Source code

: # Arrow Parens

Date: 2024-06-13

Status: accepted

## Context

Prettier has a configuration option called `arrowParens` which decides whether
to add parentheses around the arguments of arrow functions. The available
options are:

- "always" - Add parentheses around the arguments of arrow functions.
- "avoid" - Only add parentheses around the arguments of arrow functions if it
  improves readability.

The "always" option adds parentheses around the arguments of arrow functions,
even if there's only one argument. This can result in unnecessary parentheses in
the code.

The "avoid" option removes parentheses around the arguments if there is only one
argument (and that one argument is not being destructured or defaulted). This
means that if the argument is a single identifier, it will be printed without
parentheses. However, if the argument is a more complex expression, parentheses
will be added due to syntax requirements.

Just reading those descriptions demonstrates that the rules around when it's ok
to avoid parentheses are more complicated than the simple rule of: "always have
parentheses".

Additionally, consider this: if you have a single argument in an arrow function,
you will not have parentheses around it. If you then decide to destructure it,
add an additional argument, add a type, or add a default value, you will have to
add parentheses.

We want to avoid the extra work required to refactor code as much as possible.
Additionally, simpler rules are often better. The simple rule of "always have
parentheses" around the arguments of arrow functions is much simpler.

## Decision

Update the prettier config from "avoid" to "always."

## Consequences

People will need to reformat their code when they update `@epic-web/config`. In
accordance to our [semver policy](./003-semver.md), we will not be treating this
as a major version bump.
* * *
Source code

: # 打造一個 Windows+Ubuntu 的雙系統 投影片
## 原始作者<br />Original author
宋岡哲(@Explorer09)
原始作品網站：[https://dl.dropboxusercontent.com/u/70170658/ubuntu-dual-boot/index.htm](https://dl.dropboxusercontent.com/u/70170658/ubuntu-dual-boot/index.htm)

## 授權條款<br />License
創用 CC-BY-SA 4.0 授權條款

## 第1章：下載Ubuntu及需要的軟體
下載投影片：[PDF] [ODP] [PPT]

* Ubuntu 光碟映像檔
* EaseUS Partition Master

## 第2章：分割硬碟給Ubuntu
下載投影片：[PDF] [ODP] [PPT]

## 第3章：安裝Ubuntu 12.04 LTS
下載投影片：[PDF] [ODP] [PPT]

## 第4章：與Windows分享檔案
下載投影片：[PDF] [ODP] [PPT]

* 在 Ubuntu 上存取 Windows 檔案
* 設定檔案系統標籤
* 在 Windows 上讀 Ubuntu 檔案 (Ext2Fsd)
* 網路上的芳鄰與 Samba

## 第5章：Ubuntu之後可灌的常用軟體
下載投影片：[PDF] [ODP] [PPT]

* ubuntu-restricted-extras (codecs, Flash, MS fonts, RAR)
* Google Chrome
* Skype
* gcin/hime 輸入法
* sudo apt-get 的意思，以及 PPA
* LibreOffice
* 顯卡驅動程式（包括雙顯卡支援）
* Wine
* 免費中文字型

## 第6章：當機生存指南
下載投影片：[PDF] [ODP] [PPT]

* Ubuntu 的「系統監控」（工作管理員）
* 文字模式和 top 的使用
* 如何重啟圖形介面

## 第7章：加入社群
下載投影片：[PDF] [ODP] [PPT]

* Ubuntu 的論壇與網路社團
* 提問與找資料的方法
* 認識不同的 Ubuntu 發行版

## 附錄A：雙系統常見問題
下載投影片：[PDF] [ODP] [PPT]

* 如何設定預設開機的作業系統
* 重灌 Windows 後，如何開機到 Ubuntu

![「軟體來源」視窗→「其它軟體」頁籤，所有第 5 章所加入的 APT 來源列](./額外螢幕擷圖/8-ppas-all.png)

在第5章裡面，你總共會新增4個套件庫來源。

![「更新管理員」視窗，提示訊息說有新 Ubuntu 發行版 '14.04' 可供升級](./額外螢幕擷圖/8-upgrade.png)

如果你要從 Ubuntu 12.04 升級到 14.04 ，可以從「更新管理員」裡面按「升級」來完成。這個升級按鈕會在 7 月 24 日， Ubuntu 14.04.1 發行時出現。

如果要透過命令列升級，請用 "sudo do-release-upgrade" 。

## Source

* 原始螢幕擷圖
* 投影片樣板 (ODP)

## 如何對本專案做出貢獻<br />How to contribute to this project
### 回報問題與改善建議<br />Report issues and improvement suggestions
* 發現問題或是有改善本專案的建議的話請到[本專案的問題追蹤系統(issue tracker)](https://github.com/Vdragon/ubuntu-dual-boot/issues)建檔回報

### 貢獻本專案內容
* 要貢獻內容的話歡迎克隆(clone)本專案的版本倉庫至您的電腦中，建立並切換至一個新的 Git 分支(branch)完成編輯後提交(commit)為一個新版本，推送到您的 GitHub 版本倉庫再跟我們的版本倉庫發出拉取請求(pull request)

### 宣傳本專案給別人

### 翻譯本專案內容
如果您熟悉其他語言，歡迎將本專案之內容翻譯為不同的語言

**Task to carry out:**
Determine the number of lines in the data above that include the word "much", then answer with that number alone.

**Finished exercise:**
2